Work to complete>
Set down, without alteration, the lines from the one that contains "- Futura implementação" through the final line of the material below.
----- Data for the task -----
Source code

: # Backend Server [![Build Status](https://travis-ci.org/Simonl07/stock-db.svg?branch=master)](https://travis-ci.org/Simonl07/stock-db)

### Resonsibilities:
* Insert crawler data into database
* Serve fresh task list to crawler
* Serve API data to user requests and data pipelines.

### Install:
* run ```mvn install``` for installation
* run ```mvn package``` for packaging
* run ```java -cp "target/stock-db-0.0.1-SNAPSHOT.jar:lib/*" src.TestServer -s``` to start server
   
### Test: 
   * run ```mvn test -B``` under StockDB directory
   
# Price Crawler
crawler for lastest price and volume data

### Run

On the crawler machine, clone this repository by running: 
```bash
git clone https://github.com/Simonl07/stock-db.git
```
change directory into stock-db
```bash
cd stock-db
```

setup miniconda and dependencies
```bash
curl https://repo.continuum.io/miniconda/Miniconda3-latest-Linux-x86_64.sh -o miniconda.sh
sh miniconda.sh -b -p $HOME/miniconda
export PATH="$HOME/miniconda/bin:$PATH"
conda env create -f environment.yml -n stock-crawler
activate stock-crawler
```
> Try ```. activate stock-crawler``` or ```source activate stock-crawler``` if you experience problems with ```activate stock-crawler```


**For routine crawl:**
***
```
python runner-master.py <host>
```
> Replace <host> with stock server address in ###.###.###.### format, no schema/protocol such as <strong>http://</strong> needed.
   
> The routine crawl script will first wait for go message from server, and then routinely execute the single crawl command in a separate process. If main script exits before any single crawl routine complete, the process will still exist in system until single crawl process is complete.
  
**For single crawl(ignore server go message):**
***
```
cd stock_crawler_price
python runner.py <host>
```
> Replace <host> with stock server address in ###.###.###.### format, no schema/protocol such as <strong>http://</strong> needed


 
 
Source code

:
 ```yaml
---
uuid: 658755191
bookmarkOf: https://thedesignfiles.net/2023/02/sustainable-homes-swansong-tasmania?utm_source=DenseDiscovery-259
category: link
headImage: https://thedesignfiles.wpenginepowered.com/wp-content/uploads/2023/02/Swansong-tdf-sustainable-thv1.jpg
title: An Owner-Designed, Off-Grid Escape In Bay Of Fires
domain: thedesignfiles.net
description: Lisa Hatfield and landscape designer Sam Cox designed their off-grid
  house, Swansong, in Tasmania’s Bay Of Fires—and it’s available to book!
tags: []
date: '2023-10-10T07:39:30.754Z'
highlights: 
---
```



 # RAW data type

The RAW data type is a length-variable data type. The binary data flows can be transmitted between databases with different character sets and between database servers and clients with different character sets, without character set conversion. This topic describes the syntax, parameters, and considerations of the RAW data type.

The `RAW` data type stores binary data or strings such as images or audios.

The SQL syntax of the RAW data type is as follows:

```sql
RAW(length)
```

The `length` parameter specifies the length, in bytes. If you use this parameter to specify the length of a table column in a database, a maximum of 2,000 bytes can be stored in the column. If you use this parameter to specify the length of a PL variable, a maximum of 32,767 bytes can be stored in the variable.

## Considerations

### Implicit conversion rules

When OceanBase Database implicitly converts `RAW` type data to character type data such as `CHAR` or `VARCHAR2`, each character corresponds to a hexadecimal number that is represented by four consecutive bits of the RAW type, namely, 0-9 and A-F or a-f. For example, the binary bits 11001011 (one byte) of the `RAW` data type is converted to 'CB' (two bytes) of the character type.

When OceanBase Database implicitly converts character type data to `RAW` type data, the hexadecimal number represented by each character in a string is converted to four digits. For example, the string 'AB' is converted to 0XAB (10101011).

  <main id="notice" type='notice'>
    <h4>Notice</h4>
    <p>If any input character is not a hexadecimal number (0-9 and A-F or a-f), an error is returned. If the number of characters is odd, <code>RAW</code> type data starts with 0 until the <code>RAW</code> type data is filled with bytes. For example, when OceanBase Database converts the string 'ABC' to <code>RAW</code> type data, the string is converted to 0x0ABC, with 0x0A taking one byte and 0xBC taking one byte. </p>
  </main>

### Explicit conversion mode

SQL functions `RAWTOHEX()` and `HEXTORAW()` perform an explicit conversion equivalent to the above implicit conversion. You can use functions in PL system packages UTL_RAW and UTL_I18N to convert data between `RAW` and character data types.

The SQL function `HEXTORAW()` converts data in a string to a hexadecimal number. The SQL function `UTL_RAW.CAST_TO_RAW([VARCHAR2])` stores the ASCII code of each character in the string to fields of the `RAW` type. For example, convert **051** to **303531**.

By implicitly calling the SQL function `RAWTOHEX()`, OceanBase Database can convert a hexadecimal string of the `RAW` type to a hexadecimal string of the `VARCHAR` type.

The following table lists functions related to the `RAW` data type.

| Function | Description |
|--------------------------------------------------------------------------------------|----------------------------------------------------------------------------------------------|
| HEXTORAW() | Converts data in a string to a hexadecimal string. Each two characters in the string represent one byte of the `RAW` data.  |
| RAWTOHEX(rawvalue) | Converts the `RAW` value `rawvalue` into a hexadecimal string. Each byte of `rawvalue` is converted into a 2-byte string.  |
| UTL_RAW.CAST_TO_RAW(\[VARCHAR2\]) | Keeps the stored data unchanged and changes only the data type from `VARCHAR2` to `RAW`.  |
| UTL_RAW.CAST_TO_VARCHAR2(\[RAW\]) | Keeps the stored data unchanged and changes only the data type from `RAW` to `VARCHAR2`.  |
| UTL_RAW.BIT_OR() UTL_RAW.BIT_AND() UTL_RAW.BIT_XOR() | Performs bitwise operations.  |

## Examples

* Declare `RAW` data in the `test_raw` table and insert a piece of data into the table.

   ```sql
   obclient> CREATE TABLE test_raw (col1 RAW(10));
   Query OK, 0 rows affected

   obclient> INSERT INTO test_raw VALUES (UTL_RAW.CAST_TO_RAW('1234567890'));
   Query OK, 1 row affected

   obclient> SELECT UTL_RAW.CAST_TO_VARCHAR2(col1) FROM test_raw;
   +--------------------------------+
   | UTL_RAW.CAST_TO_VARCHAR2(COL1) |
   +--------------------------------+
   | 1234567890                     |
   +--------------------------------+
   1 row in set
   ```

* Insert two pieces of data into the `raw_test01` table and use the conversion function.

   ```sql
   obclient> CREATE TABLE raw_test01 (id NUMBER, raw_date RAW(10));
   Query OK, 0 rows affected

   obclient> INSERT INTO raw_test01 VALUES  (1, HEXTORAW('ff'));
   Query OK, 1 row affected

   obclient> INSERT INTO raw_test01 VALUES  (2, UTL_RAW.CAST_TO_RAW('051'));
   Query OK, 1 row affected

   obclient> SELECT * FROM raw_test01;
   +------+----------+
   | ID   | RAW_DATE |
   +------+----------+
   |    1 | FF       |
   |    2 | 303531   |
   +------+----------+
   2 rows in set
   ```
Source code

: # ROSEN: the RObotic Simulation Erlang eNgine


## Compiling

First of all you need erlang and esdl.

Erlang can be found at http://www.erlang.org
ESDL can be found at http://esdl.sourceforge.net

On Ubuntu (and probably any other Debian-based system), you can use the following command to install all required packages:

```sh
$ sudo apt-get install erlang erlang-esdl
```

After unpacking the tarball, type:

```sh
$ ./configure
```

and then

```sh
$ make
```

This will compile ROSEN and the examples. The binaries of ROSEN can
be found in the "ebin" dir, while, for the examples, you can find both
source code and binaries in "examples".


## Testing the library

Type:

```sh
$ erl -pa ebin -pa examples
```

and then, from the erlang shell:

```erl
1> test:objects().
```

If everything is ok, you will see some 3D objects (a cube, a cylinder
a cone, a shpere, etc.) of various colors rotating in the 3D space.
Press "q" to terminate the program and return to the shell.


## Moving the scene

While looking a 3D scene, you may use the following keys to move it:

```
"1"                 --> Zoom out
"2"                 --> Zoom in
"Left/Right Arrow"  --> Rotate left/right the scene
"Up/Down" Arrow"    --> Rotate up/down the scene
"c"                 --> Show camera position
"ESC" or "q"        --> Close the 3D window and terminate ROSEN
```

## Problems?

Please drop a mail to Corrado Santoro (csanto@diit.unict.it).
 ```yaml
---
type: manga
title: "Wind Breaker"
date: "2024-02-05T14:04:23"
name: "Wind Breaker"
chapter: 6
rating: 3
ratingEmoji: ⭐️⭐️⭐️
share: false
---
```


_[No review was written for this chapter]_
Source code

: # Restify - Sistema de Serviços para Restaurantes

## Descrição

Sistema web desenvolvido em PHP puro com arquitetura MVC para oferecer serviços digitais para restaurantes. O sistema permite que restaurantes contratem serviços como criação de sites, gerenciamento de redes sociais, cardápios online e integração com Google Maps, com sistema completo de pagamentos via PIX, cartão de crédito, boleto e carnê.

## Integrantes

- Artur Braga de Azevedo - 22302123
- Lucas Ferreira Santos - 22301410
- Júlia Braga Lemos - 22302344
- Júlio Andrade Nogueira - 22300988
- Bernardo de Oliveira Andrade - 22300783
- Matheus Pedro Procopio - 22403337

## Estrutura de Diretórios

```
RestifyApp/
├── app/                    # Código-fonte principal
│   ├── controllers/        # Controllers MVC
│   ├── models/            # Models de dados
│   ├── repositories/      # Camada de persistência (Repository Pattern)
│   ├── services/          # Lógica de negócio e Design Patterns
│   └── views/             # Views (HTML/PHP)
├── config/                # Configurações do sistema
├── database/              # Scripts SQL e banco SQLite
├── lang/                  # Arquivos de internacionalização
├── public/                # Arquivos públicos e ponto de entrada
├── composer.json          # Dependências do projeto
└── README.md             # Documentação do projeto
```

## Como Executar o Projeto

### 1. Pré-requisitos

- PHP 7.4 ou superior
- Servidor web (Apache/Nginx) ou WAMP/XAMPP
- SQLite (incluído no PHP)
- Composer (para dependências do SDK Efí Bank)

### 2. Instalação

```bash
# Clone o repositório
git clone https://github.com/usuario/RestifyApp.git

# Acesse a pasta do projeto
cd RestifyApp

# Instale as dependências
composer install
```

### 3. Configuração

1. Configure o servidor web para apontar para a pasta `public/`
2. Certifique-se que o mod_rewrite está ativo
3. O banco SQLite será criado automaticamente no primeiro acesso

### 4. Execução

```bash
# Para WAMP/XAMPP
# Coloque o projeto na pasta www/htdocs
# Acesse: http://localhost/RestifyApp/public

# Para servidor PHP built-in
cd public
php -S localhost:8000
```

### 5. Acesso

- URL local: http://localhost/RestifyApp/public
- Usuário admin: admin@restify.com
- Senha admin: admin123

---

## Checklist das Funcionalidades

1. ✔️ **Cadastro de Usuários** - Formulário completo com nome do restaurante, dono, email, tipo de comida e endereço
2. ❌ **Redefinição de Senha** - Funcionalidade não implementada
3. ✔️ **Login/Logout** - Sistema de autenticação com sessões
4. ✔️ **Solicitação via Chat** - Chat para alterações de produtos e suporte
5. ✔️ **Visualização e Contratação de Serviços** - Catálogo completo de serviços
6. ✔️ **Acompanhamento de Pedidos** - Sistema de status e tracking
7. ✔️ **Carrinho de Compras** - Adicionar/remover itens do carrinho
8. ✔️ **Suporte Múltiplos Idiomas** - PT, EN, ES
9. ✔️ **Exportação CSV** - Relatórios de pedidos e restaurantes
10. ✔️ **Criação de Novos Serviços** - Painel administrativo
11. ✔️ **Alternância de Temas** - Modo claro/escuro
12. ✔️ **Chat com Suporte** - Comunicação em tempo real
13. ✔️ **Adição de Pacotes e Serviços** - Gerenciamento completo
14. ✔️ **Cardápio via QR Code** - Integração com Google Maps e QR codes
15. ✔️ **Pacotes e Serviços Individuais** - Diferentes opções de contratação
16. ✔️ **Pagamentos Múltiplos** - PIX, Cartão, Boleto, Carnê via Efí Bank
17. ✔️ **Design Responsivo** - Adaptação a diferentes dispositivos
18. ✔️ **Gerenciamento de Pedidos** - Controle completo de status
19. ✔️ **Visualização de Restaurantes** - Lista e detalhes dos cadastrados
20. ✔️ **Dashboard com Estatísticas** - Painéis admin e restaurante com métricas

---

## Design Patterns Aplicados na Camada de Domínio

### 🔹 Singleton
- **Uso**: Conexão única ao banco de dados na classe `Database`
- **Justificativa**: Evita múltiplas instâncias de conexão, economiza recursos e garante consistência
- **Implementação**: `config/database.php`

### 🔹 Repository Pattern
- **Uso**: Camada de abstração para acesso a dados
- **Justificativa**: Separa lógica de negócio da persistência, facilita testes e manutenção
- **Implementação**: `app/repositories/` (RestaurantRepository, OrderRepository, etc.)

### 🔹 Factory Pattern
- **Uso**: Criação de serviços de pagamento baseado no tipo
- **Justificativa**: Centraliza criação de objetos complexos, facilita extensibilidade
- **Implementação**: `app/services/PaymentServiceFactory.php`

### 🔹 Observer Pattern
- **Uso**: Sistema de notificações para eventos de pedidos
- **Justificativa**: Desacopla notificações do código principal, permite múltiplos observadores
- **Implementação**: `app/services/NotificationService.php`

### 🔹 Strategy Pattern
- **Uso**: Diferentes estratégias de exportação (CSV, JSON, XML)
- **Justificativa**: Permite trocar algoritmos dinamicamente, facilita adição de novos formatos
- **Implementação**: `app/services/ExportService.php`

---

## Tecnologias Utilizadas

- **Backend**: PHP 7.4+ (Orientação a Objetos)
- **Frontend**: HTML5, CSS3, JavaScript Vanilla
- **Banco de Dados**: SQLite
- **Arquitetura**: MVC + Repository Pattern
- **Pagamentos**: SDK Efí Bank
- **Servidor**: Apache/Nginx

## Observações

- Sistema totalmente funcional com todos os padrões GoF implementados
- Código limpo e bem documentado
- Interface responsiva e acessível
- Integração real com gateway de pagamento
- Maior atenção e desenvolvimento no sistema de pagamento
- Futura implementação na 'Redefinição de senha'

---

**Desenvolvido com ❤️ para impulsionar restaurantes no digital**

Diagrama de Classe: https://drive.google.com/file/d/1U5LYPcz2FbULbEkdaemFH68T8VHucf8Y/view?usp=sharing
-----
Exercise solution>
- Futura implementação na 'Redefinição de senha'

---

**Desenvolvido com ❤️ para impulsionar restaurantes no digital**

Diagrama de Classe: https://drive.google.com/file/d/1U5LYPcz2FbULbEkdaemFH68T8VHucf8Y/view?usp=sharing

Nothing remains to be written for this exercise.